Myths about engine oil
Myth 1: “If a small amount of oil is good, a lot is better.”
Overfilling the crankcase with oil is bad. It can cause excessive heat owing to the increased resistance, and thus shorten the oil’s life. In addition, a lot of oil will be splashed into the cylinders and cause excessive oil burning, increasing the combustion chamber deposits that can cause operational problems.
There is a popular belief that four litres of oil is just right for a four-cylinder car. This is not always the case. Check you car manual for the exact crankcase capacity as you may be able to save some oil for topping up. Remember to fill the crankcase to the level indicated on the dipstick – never more, never less.
Myth 2: “An engine oil that turns black is no good.”
On the contrary, an engine oil that does not turn black is a sign that the oil is not working. Modern engine oils contain detergent-dispersant additives that keep engine internal parts clean by removing carbon deposits and maintaining them in harmless suspension in the oil.
It is better to have the carbon deposits in the oil so they can be drained off than to have them left as deposits in the engine where they could do the most damage.
Myth 3: “All engine oils are the same.”
Engine oils differ in their physical characteristics, additive technology and additive content. Different oils are formulated to meet various specifications.
The selection of a suitable engine oil will depend on the engine manufacturer’s recommendation and the type of service the oil will be subjected to. Using the right type of oil can be more economical in the long run. To find the right oil for you, try our Shell LubeMatch tool here.
Myth 4: “Additives can boost engine oil and engine performance.”
Adding commercially available additives to engine oil is like adding sugar to your soft drink – you do not need it. Premium engine oils have been formulated with all the additives necessary to ensure optimum engine performance.
Additives cannot reduce oil consumption in an old engine or restore the engine protection properties of an old oil. In fact, additives may upset the oil chemistry and create new problems.
It is safer and more economical to use quality tested and ‘packaged’ premium oils. Do not waste your money on additives.

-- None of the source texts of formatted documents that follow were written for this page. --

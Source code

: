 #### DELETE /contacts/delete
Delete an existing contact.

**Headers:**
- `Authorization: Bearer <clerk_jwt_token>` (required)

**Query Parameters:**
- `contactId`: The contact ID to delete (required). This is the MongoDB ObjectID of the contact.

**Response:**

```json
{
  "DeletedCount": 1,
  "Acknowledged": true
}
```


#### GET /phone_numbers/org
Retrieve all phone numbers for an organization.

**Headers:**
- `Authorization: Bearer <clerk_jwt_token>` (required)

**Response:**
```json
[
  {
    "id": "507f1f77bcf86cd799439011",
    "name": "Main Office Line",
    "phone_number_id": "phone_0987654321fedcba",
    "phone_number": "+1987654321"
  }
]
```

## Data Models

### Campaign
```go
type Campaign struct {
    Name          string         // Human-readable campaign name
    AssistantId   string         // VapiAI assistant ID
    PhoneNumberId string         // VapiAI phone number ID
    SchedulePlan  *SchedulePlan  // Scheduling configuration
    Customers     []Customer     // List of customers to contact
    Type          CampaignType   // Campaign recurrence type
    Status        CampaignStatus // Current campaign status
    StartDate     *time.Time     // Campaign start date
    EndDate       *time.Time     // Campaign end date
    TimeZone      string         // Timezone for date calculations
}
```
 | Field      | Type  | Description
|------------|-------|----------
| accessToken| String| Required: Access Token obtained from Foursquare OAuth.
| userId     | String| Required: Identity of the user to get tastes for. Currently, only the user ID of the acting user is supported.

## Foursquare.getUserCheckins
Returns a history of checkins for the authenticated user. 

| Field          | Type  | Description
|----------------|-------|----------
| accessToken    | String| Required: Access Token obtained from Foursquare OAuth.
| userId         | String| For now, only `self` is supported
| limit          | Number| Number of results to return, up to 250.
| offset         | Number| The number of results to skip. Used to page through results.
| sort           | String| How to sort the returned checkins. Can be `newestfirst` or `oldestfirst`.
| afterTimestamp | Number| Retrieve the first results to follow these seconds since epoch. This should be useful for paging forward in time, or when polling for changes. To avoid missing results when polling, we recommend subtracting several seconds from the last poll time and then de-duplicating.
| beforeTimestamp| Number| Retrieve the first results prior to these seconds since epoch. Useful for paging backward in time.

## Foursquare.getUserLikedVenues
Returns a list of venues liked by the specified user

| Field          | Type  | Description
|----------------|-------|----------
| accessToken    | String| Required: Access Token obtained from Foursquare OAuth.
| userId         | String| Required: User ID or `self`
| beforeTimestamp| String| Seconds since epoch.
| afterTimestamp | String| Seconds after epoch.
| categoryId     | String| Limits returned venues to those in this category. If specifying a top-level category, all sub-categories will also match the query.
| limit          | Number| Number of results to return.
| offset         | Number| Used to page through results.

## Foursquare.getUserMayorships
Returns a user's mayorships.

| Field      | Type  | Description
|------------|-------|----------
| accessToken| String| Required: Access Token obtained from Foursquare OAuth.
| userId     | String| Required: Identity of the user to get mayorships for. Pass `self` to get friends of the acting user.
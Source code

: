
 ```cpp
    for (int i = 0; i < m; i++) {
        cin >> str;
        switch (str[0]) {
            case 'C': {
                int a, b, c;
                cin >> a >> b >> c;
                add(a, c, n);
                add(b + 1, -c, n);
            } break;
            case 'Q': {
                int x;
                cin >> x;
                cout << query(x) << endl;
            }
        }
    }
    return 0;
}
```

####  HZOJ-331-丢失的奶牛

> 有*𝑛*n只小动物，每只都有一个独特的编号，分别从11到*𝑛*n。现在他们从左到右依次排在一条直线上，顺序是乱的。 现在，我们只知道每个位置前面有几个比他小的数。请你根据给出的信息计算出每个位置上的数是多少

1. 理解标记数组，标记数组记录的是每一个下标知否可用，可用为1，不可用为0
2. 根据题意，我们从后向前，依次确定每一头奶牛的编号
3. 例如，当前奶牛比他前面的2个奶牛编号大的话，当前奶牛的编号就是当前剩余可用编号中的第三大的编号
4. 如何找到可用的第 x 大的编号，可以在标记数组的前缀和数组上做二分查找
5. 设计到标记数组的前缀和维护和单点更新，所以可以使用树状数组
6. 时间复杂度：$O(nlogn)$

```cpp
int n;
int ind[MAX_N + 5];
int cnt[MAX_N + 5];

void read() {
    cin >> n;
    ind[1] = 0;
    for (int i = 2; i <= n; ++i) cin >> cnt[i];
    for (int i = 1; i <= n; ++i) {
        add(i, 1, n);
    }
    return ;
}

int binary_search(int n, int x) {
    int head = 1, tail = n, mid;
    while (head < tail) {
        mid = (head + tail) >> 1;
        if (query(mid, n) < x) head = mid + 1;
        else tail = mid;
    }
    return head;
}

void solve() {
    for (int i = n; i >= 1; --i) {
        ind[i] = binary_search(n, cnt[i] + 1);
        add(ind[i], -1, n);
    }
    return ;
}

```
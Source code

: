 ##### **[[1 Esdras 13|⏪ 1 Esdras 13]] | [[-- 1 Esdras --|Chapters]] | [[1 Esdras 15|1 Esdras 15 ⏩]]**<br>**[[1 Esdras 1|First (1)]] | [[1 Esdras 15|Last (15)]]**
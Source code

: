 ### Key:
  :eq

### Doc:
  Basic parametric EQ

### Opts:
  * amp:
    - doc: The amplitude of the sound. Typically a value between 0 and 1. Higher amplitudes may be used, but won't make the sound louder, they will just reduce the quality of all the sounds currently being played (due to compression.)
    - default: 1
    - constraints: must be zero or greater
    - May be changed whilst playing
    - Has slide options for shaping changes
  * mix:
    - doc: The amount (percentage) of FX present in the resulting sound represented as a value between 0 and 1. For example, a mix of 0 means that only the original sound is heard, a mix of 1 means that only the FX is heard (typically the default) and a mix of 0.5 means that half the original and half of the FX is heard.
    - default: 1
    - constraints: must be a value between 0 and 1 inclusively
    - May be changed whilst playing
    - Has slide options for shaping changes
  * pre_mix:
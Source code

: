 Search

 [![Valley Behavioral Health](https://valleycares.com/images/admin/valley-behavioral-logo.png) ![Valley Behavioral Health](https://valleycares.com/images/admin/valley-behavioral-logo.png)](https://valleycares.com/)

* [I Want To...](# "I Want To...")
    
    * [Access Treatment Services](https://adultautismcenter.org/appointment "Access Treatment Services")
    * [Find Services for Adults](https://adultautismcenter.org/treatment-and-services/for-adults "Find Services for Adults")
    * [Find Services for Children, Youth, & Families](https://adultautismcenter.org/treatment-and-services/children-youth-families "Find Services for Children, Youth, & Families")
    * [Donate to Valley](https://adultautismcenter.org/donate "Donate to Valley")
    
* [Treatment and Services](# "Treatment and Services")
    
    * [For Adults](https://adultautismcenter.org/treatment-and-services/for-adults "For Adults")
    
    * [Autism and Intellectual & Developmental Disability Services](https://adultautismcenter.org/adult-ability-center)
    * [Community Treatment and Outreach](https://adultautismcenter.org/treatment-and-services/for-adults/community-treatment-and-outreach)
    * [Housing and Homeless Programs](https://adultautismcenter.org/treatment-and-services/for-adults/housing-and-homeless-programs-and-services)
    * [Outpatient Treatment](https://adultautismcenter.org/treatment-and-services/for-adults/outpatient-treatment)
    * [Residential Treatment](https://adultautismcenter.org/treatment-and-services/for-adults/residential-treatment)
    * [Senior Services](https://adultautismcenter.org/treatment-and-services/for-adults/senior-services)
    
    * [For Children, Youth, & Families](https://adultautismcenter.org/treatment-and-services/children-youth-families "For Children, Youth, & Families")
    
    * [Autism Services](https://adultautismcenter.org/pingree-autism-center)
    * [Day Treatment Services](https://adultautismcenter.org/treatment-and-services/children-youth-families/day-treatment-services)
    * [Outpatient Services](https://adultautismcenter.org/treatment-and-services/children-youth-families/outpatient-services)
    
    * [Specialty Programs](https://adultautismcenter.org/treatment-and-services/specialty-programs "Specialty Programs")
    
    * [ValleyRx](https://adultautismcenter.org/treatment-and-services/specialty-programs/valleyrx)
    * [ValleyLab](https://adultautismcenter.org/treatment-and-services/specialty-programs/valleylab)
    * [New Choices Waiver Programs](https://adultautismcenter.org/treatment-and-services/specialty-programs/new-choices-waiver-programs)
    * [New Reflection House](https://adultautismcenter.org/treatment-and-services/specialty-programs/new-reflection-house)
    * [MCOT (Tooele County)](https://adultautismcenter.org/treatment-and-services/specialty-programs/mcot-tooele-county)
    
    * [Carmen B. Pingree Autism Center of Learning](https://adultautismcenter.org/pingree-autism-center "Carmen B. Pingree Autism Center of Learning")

Myth 5: “Oil never wears out.”
Oil does wear out. The primary enemy of oil is heat. At high operating temperatures, oil begins to oxidise and thicken. Furthermore, engine oils can become laden with excessive carbon soot, water, acids, dust, metal particles and oxidised materials. These can cause plugging of oil filters and passageways or interfere with the proper action of some critical engine parts.
Change the oil regularly at the recommended oil-change interval.